HBO has reportedly halted production on Westworld, the Jonathan Nolan-helmed series adaptation of Michael Crichton’s seminal original film. That’s the latest in a long string of mysterious production shakeups at HBO, but it’s hard to get too rattled about it considering nearly everything they put out is of impeccable quality.
A lightsaber with a crossguard hilt will apparently crop up in Star Wars Rebels, and it’s possible (although highly unlikely) that Supreme Leader Snoke will make an appearance as well. I’m all for bringing elements of The Force Awakens into the earlier-set parts of the Star Wars saga, but the lightsaber concept alone kind of makes Kylo Ren’s iconic weapon a little less special. I hope I eat those words.
Can we talk about the impressive unveiling of 10 Cloverfield Lane? Consider how impossible it is to keep anything a secret these days. Consider how we only have to wait two months for the film, rather than two years. Consider how J.J. Abrams must have known that the Force Awakens marketing blitz would effectively serve as its own smokescreen, press outlets wrongly assuming that J.J. wouldn’t dare think of multitasking with a Star Wars film at stake (even if T.J. Miller sniped it). Trailer below.

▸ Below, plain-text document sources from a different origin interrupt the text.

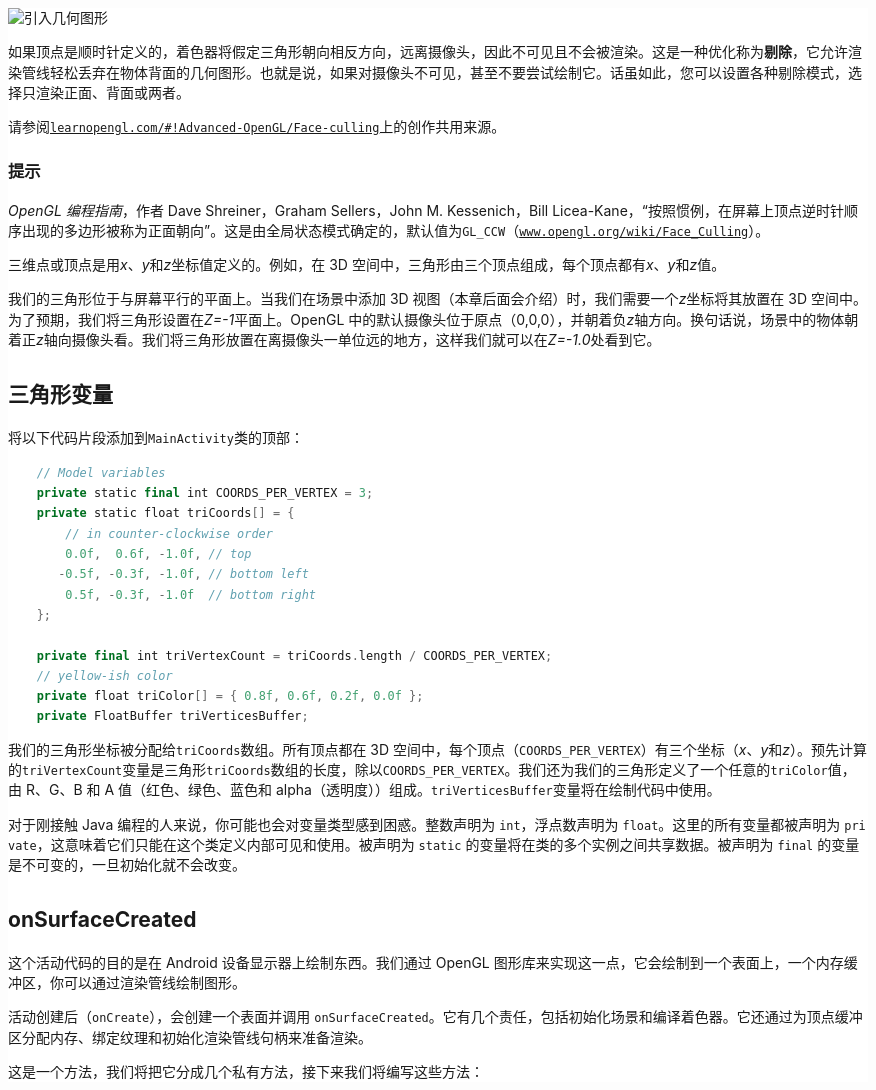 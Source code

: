 ![引入几何图形](https://github.com/OpenDocCN/freelearn-android-zh/raw/master/docs/cdbd-vr-pj-andr/img/B05144_03_01.jpg)

如果顶点是顺时针定义的，着色器将假定三角形朝向相反方向，远离摄像头，因此不可见且不会被渲染。这是一种优化称为**剔除**，它允许渲染管线轻松丢弃在物体背面的几何图形。也就是说，如果对摄像头不可见，甚至不要尝试绘制它。话虽如此，您可以设置各种剔除模式，选择只渲染正面、背面或两者。

请参阅[`learnopengl.com/#!Advanced-OpenGL/Face-culling`](http://learnopengl.com/#!Advanced-OpenGL/Face-culling)上的创作共用来源。

### 提示

*OpenGL 编程指南*，作者 Dave Shreiner，Graham Sellers，John M. Kessenich，Bill Licea-Kane，“按照惯例，在屏幕上顶点逆时针顺序出现的多边形被称为正面朝向”。这是由全局状态模式确定的，默认值为`GL_CCW`（[`www.opengl.org/wiki/Face_Culling`](https://www.opengl.org/wiki/Face_Culling)）。

三维点或顶点是用*x*、*y*和*z*坐标值定义的。例如，在 3D 空间中，三角形由三个顶点组成，每个顶点都有*x*、*y*和*z*值。

我们的三角形位于与屏幕平行的平面上。当我们在场景中添加 3D 视图（本章后面会介绍）时，我们需要一个*z*坐标将其放置在 3D 空间中。为了预期，我们将三角形设置在*Z=-1*平面上。OpenGL 中的默认摄像头位于原点（0,0,0），并朝着负*z*轴方向。换句话说，场景中的物体朝着正*z*轴向摄像头看。我们将三角形放置在离摄像头一单位远的地方，这样我们就可以在*Z=-1.0*处看到它。

## 三角形变量

将以下代码片段添加到`MainActivity`类的顶部：

```kt
    // Model variables
    private static final int COORDS_PER_VERTEX = 3;
    private static float triCoords[] = {
        // in counter-clockwise order
        0.0f,  0.6f, -1.0f, // top
       -0.5f, -0.3f, -1.0f, // bottom left
        0.5f, -0.3f, -1.0f  // bottom right
    };

    private final int triVertexCount = triCoords.length / COORDS_PER_VERTEX;
    // yellow-ish color
    private float triColor[] = { 0.8f, 0.6f, 0.2f, 0.0f }; 
    private FloatBuffer triVerticesBuffer;
```

我们的三角形坐标被分配给`triCoords`数组。所有顶点都在 3D 空间中，每个顶点（`COORDS_PER_VERTEX`）有三个坐标（*x*、*y*和*z*）。预先计算的`triVertexCount`变量是三角形`triCoords`数组的长度，除以`COORDS_PER_VERTEX`。我们还为我们的三角形定义了一个任意的`triColor`值，由 R、G、B 和 A 值（红色、绿色、蓝色和 alpha（透明度））组成。`triVerticesBuffer`变量将在绘制代码中使用。

对于刚接触 Java 编程的人来说，你可能也会对变量类型感到困惑。整数声明为 `int`，浮点数声明为 `float`。这里的所有变量都被声明为 `private`，这意味着它们只能在这个类定义内部可见和使用。被声明为 `static` 的变量将在类的多个实例之间共享数据。被声明为 `final` 的变量是不可变的，一旦初始化就不会改变。

## onSurfaceCreated

这个活动代码的目的是在 Android 设备显示器上绘制东西。我们通过 OpenGL 图形库来实现这一点，它会绘制到一个表面上，一个内存缓冲区，你可以通过渲染管线绘制图形。

活动创建后（`onCreate`），会创建一个表面并调用 `onSurfaceCreated`。它有几个责任，包括初始化场景和编译着色器。它还通过为顶点缓冲区分配内存、绑定纹理和初始化渲染管线句柄来准备渲染。

这是一个方法，我们将把它分成几个私有方法，接下来我们将编写这些方法：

Guys: a Deadwood movie. We dare not dwell on this possibility and are currently knocking on every wooden object in the vicinity, but HBO and David Milch have stated that “it’s happening”. Lots of deserving shows bring up the possibility of concluding with a movie, but a Deadwood film just makes perfect sense.
Lots of TV news this week, as a matter of fact: Steven Soderbergh has revealed a six-year plan for The Knick, Ridley Scott has expressed interest in helming an adaptation of The Prisoner, and Arrested Development will be structuring its fifth season like Making a Murderer. All of those things sound awesome.
Christopher Nolan’s next film will be Dunkirk, and fellow collaborator Hans Zimmer has already signed on for scoring duties. Tom Hardy’s name has been thrown out for a starring role, but that’s just a rumor at this point.
Aaron Sorkin will make his directorial debut with Molly’s Game, a true-life tale of a championship skier who turns into a “gambling matron”. If Sorkin can cherrypick from the directors he’s collaborated with recently — David Fincher on The Social Network, Bennet Miller on Moneyball, Danny Boyle on Steve Jobs — then Molly’s Game will be one to watch.
Both the New York Film Festival and the New York Comic Con concluded this weekend. From the former, I’d like to give a sarcastic shout-out to the idiot who talks through the Closing Night premiere and is inevitably seated right next to me; from the latter, I’d like to give an actual shout-out to the girl dressed as Harley Quinn that I saw zipping through Grand Central. Nice mallet.
Quentin Tarantino is cutting two versions of The Hateful Eight (rather than, you know, eight versions), one for 70mm and one for the rest of the peons to check out in digital. I really cannot for the life of me think of a good reason for this, other than because he’s Tarantino.
Jeff Goldblum, Bryan Cranston, Bob Balaban and Edward Norton will be voicing a pack of dogs for Wes Anderson’s next stop-motion animation film. Even if you’re not a huge Wes fan, that’s a pretty top-tier voice cast.
This year’s New York Film Festival played host to a 15th Anniversary screening of O Brother, Where Art Thou?, the Coens’ Dirty Thirties road movie, though it hardly seems like that much time has passed. I might have described O Brother differently — say, the Coens’ Dust Bowl love letter or the Coens’ Homer homage or the period highbrow escapee buddy whatever — except that the directing duo melted all of that babble away in the post-screening “discussion” of their writing process. “We just started with ‘three guys on the road'” said Joel; Ethan added, “then we tarted it up with Homer.” That was that. Next question. The Coens are experts at both of those things: interpretive film direction and film interpretation deflection.
But they were no less the storytellers on stage, despite their succinctness, and they were joined by O Brother stars George Clooney, John Turturro and Tim Blake Nelson as well as legendary cinematographer Roger Deakins. The latter was a pleasant surprise, and though the Coens have recently worked with the likes of Emmanuel Lubezki and Bruno Delbonnel it’s endlessly exciting that Deakins will return to the fold (as will Clooney) for the next Coen film Hail, Caesar!; if it’s at all the blend of O Brother and Barton Fink that it appears to be, then it can’t come soon enough.